Pictures paired with source code:
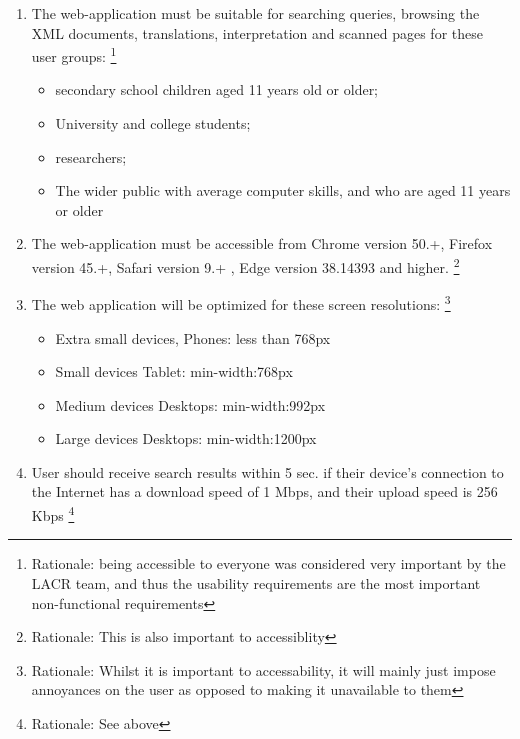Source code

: \documentclass[10pt,a4paper]{report}
\begin{document}
        \begin{enumerate}
            \item The web-application must be suitable for searching queries, browsing the XML documents, translations, interpretation and scanned pages for these user groups:
            \footnote{Rationale: being accessible to everyone was considered very important by the LACR team, and thus the usability requirements are the most important non-functional requirements}
            \begin{itemize}
                \item secondary school children aged 11 years old or older;
                \item University and college students;
                \item researchers;
                \item The wider public with average computer skills, and who are aged 11 years or older
            \end{itemize}
            
            \item The web-application must be accessible from Chrome version 50.+, Firefox version 45.+, Safari version 9.+ , Edge version 38.14393 and higher.
            \footnote{Rationale: This is also important to accessiblity}
            
            \item The web application will be optimized for these screen resolutions:
            \footnote{Rationale: Whilst it is important to accessability, it will mainly just impose annoyances on the user as opposed to making it unavailable to them}
            \begin{itemize}
                \item Extra small devices, Phones: less than 768px
                \item Small devices Tablet: min-width:768px
                \item Medium devices Desktops: min-width:992px
                \item Large devices Desktops: min-width:1200px
            \end{itemize}
            
            \item User should receive search results within 5 sec. if their device's connection to the Internet has a download speed of 1 Mbps, and their upload speed is 256 Kbps
            \footnote{Rationale: See above}
            

\end{enumerate}
\end{document}
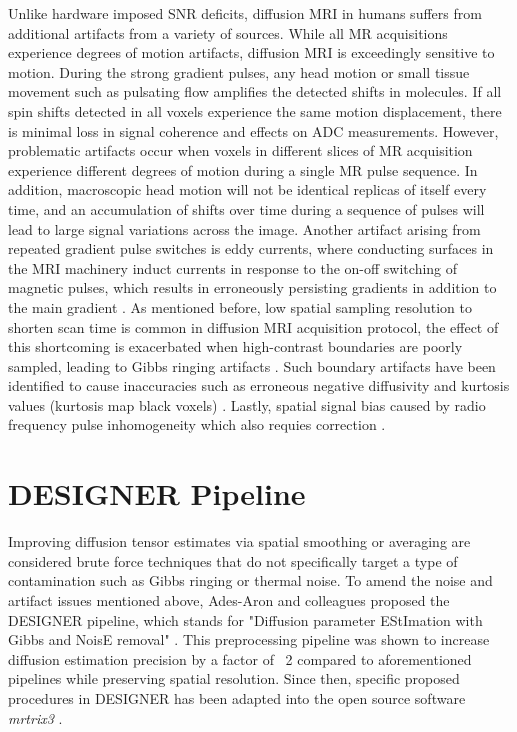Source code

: Unlike hardware imposed SNR deficits, diffusion MRI in humans suffers from additional artifacts from a variety of sources. While all MR acquisitions experience degrees of motion artifacts, diffusion MRI is exceedingly sensitive to motion. During  the strong gradient pulses, any head motion or small tissue movement such as pulsating flow amplifies the detected shifts in molecules. If all spin shifts detected in all voxels experience the same motion displacement, there is minimal loss in signal coherence and effects on ADC measurements. However, problematic artifacts occur when voxels in different slices of MR acquisition experience different degrees of motion during a single MR pulse sequence. In addition, macroscopic head motion will not be identical replicas of itself every time, and an accumulation of shifts over time during a sequence of pulses will lead to large signal variations across the image\cite{le_bihan_artifacts_2006}. Another artifact arising from repeated gradient pulse switches is eddy currents, where conducting surfaces in the MRI machinery induct currents in response to the on-off switching of magnetic pulses, which results in erroneously persisting gradients in addition to the main gradient \cite{andersson_model-based_2002,andersson_integrated_2016}. As mentioned before, low spatial sampling resolution to shorten scan time is common in diffusion MRI acquisition protocol, the effect of this shortcoming is exacerbated when high-contrast boundaries are poorly sampled, leading to Gibbs ringing artifacts \cite{veraart_gibbs_2016,wheeler_2021,tournier_diffusion_2011}. Such boundary artifacts have been identified to cause inaccuracies such as erroneous negative diffusivity and kurtosis values (kurtosis map black voxels) \cite{veraart_gibbs_2016,kellner_gibbs-ringing_2016,perrone_effect_2015}. Lastly, spatial signal bias caused by radio frequency pulse inhomogeneity which also requies correction \cite{bernstein_imaging_2006,belaroussi_intensity_2006}. 

\section{DESIGNER Pipeline}
Improving diffusion tensor estimates via spatial smoothing \cite{tabesh_estimation_2011} or averaging \cite{cui_panda_2013} are considered brute force techniques that do not specifically target a type of contamination such as Gibbs ringing or thermal noise. To amend the noise and artifact issues mentioned above, Ades-Aron and colleagues proposed the DESIGNER pipeline, which stands for "Diffusion parameter EStImation with Gibbs and NoisE removal" \cite{ades-aron_evaluation_2018}. This preprocessing pipeline was shown to increase diffusion estimation precision by a factor of ~2 compared to aforementioned pipelines while preserving spatial resolution. Since then, specific proposed procedures in DESIGNER has been adapted into the open source software \emph{mrtrix3} \cite{tournier_mrtrix3_2019}.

*Work instruction:* In your copy, please omit the pictures and print every line of the records exactly.

*Your response:*
Source code

: \documentclass[10pt,a4paper]{report}
\begin{document}
        \begin{enumerate}
            \item The web-application must be suitable for searching queries, browsing the XML documents, translations, interpretation and scanned pages for these user groups:
            \footnote{Rationale: being accessible to everyone was considered very important by the LACR team, and thus the usability requirements are the most important non-functional requirements}
            \begin{itemize}
                \item secondary school children aged 11 years old or older;
                \item University and college students;
                \item researchers;
                \item The wider public with average computer skills, and who are aged 11 years or older
            \end{itemize}
            
            \item The web-application must be accessible from Chrome version 50.+, Firefox version 45.+, Safari version 9.+ , Edge version 38.14393 and higher.
            \footnote{Rationale: This is also important to accessiblity}
            
            \item The web application will be optimized for these screen resolutions:
            \footnote{Rationale: Whilst it is important to accessability, it will mainly just impose annoyances on the user as opposed to making it unavailable to them}
            \begin{itemize}
                \item Extra small devices, Phones: less than 768px
                \item Small devices Tablet: min-width:768px
                \item Medium devices Desktops: min-width:992px
                \item Large devices Desktops: min-width:1200px
            \end{itemize}
            
            \item User should receive search results within 5 sec. if their device's connection to the Internet has a download speed of 1 Mbps, and their upload speed is 256 Kbps
            \footnote{Rationale: See above}
            

\end{enumerate}
\end{document}
Source code

: Unlike hardware imposed SNR deficits, diffusion MRI in humans suffers from additional artifacts from a variety of sources. While all MR acquisitions experience degrees of motion artifacts, diffusion MRI is exceedingly sensitive to motion. During  the strong gradient pulses, any head motion or small tissue movement such as pulsating flow amplifies the detected shifts in molecules. If all spin shifts detected in all voxels experience the same motion displacement, there is minimal loss in signal coherence and effects on ADC measurements. However, problematic artifacts occur when voxels in different slices of MR acquisition experience different degrees of motion during a single MR pulse sequence. In addition, macroscopic head motion will not be identical replicas of itself every time, and an accumulation of shifts over time during a sequence of pulses will lead to large signal variations across the image\cite{le_bihan_artifacts_2006}. Another artifact arising from repeated gradient pulse switches is eddy currents, where conducting surfaces in the MRI machinery induct currents in response to the on-off switching of magnetic pulses, which results in erroneously persisting gradients in addition to the main gradient \cite{andersson_model-based_2002,andersson_integrated_2016}. As mentioned before, low spatial sampling resolution to shorten scan time is common in diffusion MRI acquisition protocol, the effect of this shortcoming is exacerbated when high-contrast boundaries are poorly sampled, leading to Gibbs ringing artifacts \cite{veraart_gibbs_2016,wheeler_2021,tournier_diffusion_2011}. Such boundary artifacts have been identified to cause inaccuracies such as erroneous negative diffusivity and kurtosis values (kurtosis map black voxels) \cite{veraart_gibbs_2016,kellner_gibbs-ringing_2016,perrone_effect_2015}. Lastly, spatial signal bias caused by radio frequency pulse inhomogeneity which also requies correction \cite{bernstein_imaging_2006,belaroussi_intensity_2006}. 

\section{DESIGNER Pipeline}
Improving diffusion tensor estimates via spatial smoothing \cite{tabesh_estimation_2011} or averaging \cite{cui_panda_2013} are considered brute force techniques that do not specifically target a type of contamination such as Gibbs ringing or thermal noise. To amend the noise and artifact issues mentioned above, Ades-Aron and colleagues proposed the DESIGNER pipeline, which stands for "Diffusion parameter EStImation with Gibbs and NoisE removal" \cite{ades-aron_evaluation_2018}. This preprocessing pipeline was shown to increase diffusion estimation precision by a factor of ~2 compared to aforementioned pipelines while preserving spatial resolution. Since then, specific proposed procedures in DESIGNER has been adapted into the open source software \emph{mrtrix3} \cite{tournier_mrtrix3_2019}.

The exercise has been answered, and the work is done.